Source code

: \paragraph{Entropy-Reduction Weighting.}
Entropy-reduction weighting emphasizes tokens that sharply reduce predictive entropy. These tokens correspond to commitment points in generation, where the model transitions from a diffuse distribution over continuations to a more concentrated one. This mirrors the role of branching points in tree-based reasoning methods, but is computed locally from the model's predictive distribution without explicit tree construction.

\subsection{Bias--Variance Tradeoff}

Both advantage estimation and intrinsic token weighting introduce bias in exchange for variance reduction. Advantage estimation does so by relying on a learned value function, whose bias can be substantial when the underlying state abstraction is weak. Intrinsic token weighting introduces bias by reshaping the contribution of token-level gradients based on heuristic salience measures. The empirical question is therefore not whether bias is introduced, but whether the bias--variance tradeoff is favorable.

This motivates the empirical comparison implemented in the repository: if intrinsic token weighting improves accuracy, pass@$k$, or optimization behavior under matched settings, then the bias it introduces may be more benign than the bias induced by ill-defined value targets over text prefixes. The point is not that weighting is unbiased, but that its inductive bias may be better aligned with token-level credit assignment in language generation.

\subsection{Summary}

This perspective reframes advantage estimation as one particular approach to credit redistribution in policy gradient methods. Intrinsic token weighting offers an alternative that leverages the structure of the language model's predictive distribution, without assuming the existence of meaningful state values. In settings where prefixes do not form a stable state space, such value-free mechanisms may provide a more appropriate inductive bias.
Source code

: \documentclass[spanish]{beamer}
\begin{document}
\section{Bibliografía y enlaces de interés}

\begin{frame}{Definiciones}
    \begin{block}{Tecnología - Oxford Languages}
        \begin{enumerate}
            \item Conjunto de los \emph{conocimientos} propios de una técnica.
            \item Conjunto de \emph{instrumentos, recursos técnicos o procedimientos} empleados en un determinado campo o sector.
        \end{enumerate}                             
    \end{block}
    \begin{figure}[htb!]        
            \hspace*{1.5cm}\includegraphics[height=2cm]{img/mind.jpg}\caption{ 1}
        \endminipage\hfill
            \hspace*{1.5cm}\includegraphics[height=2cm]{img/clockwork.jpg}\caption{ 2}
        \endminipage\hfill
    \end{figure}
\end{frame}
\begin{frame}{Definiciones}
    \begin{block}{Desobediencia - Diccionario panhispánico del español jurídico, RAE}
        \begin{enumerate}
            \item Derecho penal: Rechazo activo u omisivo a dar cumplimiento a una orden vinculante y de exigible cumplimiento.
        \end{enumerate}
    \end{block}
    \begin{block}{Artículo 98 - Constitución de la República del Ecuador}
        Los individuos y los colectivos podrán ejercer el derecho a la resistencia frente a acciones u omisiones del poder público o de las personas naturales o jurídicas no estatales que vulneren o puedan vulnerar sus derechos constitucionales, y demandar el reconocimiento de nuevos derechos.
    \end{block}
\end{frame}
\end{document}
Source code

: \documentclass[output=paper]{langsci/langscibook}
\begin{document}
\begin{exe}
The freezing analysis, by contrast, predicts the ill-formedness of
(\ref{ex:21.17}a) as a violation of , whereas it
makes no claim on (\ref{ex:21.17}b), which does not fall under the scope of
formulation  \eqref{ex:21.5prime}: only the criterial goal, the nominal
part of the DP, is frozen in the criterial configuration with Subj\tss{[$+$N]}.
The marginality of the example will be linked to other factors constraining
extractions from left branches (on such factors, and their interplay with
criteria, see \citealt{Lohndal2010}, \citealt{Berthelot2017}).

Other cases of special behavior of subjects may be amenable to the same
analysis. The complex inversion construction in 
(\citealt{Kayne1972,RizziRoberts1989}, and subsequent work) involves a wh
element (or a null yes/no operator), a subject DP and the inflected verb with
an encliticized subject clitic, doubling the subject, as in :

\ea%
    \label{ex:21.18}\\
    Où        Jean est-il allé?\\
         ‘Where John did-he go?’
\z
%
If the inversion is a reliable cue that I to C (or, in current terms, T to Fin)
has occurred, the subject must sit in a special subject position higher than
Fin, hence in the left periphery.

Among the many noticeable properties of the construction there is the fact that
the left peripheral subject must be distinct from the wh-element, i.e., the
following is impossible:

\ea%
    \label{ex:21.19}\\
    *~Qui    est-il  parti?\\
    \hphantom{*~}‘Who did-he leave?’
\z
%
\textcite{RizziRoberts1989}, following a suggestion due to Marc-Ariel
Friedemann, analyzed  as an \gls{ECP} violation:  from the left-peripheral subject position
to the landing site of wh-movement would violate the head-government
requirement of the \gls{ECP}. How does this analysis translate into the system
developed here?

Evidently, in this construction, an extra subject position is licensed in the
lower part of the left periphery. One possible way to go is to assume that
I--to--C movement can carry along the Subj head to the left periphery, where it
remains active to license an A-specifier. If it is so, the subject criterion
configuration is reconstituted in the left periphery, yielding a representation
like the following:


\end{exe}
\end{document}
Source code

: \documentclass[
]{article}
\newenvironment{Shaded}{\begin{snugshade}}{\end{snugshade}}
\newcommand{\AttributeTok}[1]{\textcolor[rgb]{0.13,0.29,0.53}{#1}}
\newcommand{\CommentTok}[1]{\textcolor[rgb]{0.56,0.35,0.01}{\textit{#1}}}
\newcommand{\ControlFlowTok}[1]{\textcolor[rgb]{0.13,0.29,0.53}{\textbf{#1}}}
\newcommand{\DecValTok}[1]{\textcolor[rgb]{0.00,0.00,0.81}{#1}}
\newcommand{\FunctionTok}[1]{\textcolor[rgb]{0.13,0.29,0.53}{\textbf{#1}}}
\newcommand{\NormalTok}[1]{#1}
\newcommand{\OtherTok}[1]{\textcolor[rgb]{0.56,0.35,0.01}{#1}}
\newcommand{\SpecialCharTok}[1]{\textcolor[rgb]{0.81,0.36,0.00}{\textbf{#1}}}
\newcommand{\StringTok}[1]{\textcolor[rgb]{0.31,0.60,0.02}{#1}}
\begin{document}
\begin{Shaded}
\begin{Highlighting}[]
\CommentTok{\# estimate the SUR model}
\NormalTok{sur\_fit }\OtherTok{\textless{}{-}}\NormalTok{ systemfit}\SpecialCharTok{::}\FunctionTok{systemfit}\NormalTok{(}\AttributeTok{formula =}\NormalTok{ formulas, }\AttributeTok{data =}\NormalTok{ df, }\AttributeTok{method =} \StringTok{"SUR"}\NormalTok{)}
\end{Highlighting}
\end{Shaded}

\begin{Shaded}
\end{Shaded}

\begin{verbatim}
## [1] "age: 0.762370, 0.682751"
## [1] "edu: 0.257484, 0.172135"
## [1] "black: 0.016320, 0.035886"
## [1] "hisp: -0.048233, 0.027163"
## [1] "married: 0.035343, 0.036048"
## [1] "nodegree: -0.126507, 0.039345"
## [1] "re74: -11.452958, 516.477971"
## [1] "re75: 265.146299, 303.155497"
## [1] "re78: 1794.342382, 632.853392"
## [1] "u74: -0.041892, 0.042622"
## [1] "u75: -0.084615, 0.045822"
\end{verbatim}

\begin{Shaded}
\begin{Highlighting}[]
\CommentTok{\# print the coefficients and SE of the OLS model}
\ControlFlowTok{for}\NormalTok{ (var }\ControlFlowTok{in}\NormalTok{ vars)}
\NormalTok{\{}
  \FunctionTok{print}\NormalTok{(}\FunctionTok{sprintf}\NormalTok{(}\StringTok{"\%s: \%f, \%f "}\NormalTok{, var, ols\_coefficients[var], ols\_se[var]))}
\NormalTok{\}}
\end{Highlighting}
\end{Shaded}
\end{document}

To do:
In the listing above, some lines may hold the string "value". Report how many, and nothing more.

Response to this task:
3